Emily Hoang looking at the camera with her arms folded, wearing a CORE hoodie and cap
Emily Hoang MPA/MAIEM ’20 in her CORE gear.

Middlebury Institute alumna Emily Hoang, a 2020 graduate of the joint MPA/MA in International Education Management, has been at the forefront of the COVID-19 response in Los Angeles, first helping to organize testing sites, and then coordinating vaccination efforts in the community.

Emily Hoang had just graduated from the Institute when she found herself at the center of an urgent operation in the second largest metropolitan area in the United States. Within weeks of earning her joint master’s degree in December 2020, Hoang began working with a California nonprofit—CORE or Community Organized Relief Effort—that was providing field-based humanity response work for LA communities that had been hit hard by the COVID pandemic. Hoang initially was tasked with assisting mobile testing sites in LA County’s Baldwin Park municipality, but when her supervisors learned of her fluency in Mandarin and Cantonese, she was reassigned to the mobile team in another area, specifically San Gabriel.

San Gabriel has a very high Asian-American population, as well as a lot of Asian immigrants. There was a strong need for Cantonese and Mandarin within the community that I was able to fill.
— Emily Hoang MPA/MAIEM ’20

Regarding the work, Hoang says the days have been long, but rewarding. She spends eight hours a day in a high-stress environment—speaking Cantonese, being pulled to translate, helping register walk-ins, fielding questions, and sometimes facilitating over 1,000 vaccinations in a single day. 

One aspect of her time with CORE that Hoang is most proud of is her work in partnership with a local community health clinic based in San Gabriel, called Herald Christian Health Center (HCHC). There, she assisted in the creation of a clinic specifically targeted toward elderly seniors for whom there was a lack of access to technology due to the language barrier. She’s been able to utilize her language skills to develop a tracking system streamlining the entire process.

“I was brought on the team to support the logistics and provide suggestions on what could be improved upon within the clinics, such as workflow, structure, and how to engage and keep track of all the people that were coming through our pilot vaccination clinic.”

All of her hard work felt especially gratifying when she was able to facilitate her own parents’ vaccinations in a smooth and streamlined process.

Because of the near-immediate transition from school to emergency humanitarian work, Hoang hasn’t had much of an opportunity to reflect on how her education prepared her for the moment, though perhaps that’s telling—she was prepared for the moment and didn’t even have to think about it.

When pressed, she says that confidence in her skills might be the greatest influence so far, “[knowing how] to approach difficult situations—and the confidence to know how to speak up and figure out how to adapt on-the-fly working and thinking.”
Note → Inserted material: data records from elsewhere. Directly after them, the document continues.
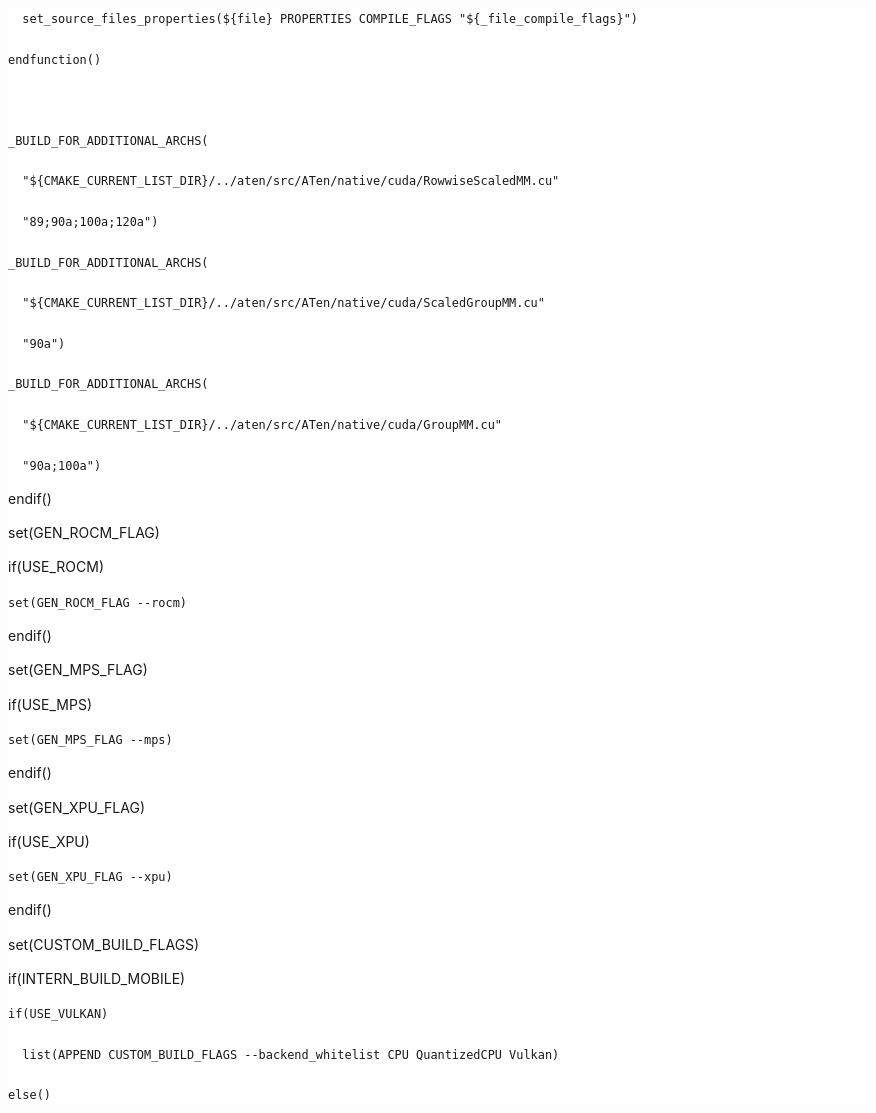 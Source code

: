 
      set_source_files_properties(${file} PROPERTIES COMPILE_FLAGS "${_file_compile_flags}")

    endfunction()



    _BUILD_FOR_ADDITIONAL_ARCHS(

      "${CMAKE_CURRENT_LIST_DIR}/../aten/src/ATen/native/cuda/RowwiseScaledMM.cu"

      "89;90a;100a;120a")

    _BUILD_FOR_ADDITIONAL_ARCHS(

      "${CMAKE_CURRENT_LIST_DIR}/../aten/src/ATen/native/cuda/ScaledGroupMM.cu"

      "90a")

    _BUILD_FOR_ADDITIONAL_ARCHS(

      "${CMAKE_CURRENT_LIST_DIR}/../aten/src/ATen/native/cuda/GroupMM.cu"

      "90a;100a")



  endif()



  set(GEN_ROCM_FLAG)

  if(USE_ROCM)

    set(GEN_ROCM_FLAG --rocm)

  endif()



  set(GEN_MPS_FLAG)

  if(USE_MPS)

    set(GEN_MPS_FLAG --mps)

  endif()



  set(GEN_XPU_FLAG)

  if(USE_XPU)

    set(GEN_XPU_FLAG --xpu)

  endif()



  set(CUSTOM_BUILD_FLAGS)

  if(INTERN_BUILD_MOBILE)

    if(USE_VULKAN)

      list(APPEND CUSTOM_BUILD_FLAGS --backend_whitelist CPU QuantizedCPU Vulkan)

    else()
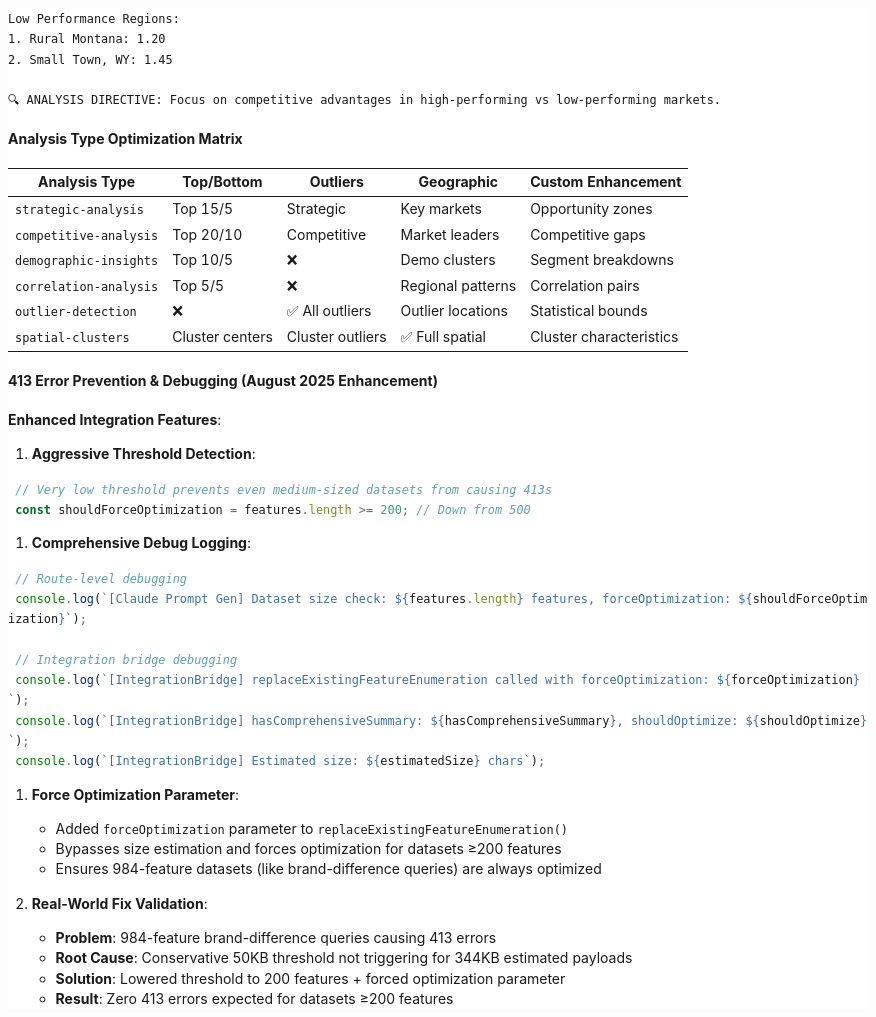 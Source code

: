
 ```text
Low Performance Regions:
1. Rural Montana: 1.20
2. Small Town, WY: 1.45

🔍 ANALYSIS DIRECTIVE: Focus on competitive advantages in high-performing vs low-performing markets.
```

#### Analysis Type Optimization Matrix

| Analysis Type | Top/Bottom | Outliers | Geographic | Custom Enhancement |
|---------------|------------|----------|------------|-------------------|
| `strategic-analysis` | Top 15/5 | Strategic | Key markets | Opportunity zones |
| `competitive-analysis` | Top 20/10 | Competitive | Market leaders | Competitive gaps |
| `demographic-insights` | Top 10/5 | ❌ | Demo clusters | Segment breakdowns |
| `correlation-analysis` | Top 5/5 | ❌ | Regional patterns | Correlation pairs |
| `outlier-detection` | ❌ | ✅ All outliers | Outlier locations | Statistical bounds |
| `spatial-clusters` | Cluster centers | Cluster outliers | ✅ Full spatial | Cluster characteristics |

#### 413 Error Prevention & Debugging (August 2025 Enhancement)

**Enhanced Integration Features**:

1. **Aggressive Threshold Detection**:

  ```typescript
   // Very low threshold prevents even medium-sized datasets from causing 413s
   const shouldForceOptimization = features.length >= 200; // Down from 500
   ```

1. **Comprehensive Debug Logging**:

  ```typescript
   // Route-level debugging
   console.log(`[Claude Prompt Gen] Dataset size check: ${features.length} features, forceOptimization: ${shouldForceOptimization}`);
   
   // Integration bridge debugging  
   console.log(`[IntegrationBridge] replaceExistingFeatureEnumeration called with forceOptimization: ${forceOptimization}`);
   console.log(`[IntegrationBridge] hasComprehensiveSummary: ${hasComprehensiveSummary}, shouldOptimize: ${shouldOptimize}`);
   console.log(`[IntegrationBridge] Estimated size: ${estimatedSize} chars`);
   ```

1. **Force Optimization Parameter**:
   - Added `forceOptimization` parameter to `replaceExistingFeatureEnumeration()`
   - Bypasses size estimation and forces optimization for datasets ≥200 features
   - Ensures 984-feature datasets (like brand-difference queries) are always optimized

2. **Real-World Fix Validation**:
   - **Problem**: 984-feature brand-difference queries causing 413 errors
   - **Root Cause**: Conservative 50KB threshold not triggering for 344KB estimated payloads
   - **Solution**: Lowered threshold to 200 features + forced optimization parameter
   - **Result**: Zero 413 errors expected for datasets ≥200 features
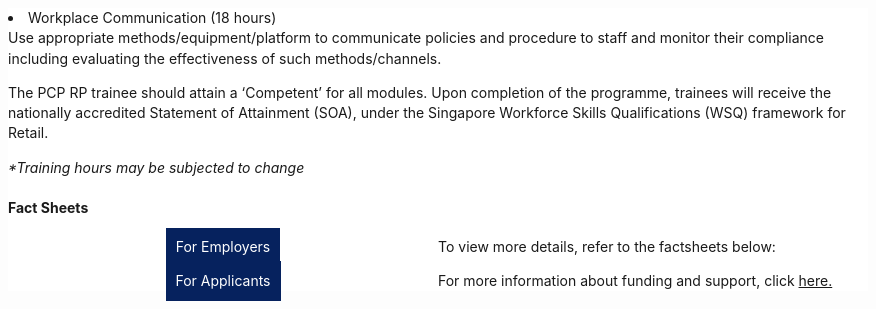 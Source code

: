 <li>Workplace Communication (18 hours)</li>
Use appropriate methods/equipment/platform to communicate policies and procedure to staff and monitor their compliance including evaluating the 
effectiveness of such methods/channels. 
<br>

The PCP RP trainee should attain a ‘Competent’ for all modules. Upon completion of the programme, trainees will receive the nationally accredited Statement 
of Attainment (SOA), under the Singapore Workforce Skills Qualifications (WSQ) framework for Retail.

<em>*Training hours may be subjected to change</em>

<h4>Fact Sheets</h4>
To view more details, refer to the factsheets below:

<div style="width:50%;float:left;"><center><a href="/documents-2021/Services_PCP_RP_ Employers_Factsheet_ v3 (a)_ Sep 2020.pdf" style="background-color:#06225e; border:white; color:white; padding: 10px 10px; text-align:center; display:inline-
block; margin: 4px 2px; cursor:pointer;text-decoration:none;">For Employers</a></center></div>

<div style="width:50%;float:left;"><center><a href="/documents-2021/Services_PCP_RP_ Applicants_Factsheet_ v3 (a) _ Sep 20.pdf" style="background-color:#06225e; border:white; color:white; padding: 10px 10px; text-align:center; display:inline-block; margin: 4px 2px; cursor:pointer;text-decoration:none;">For Applicants</a></center></div>


<p>For more information about funding and support, click <a href="/services/consultancy">here.</a></p>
In the coming weeks, Hoang will be relocating to Washington, D.C., for a new position as a program associate with IREX, the global development and education firm. When asked about her future aspirations, Hoang responded, “Currently, I’m taking everything as it comes but I hope to work within the field of education in emergency response. That is what I’m really passionate about and really interested in. So, I see my work with IREX falling really in line with my future goals of getting to a place where I’m able to dive into the question of what education should look like when you’re faced with a crisis like COVID. It’s a good time, too, because clearly it’s quite needed.”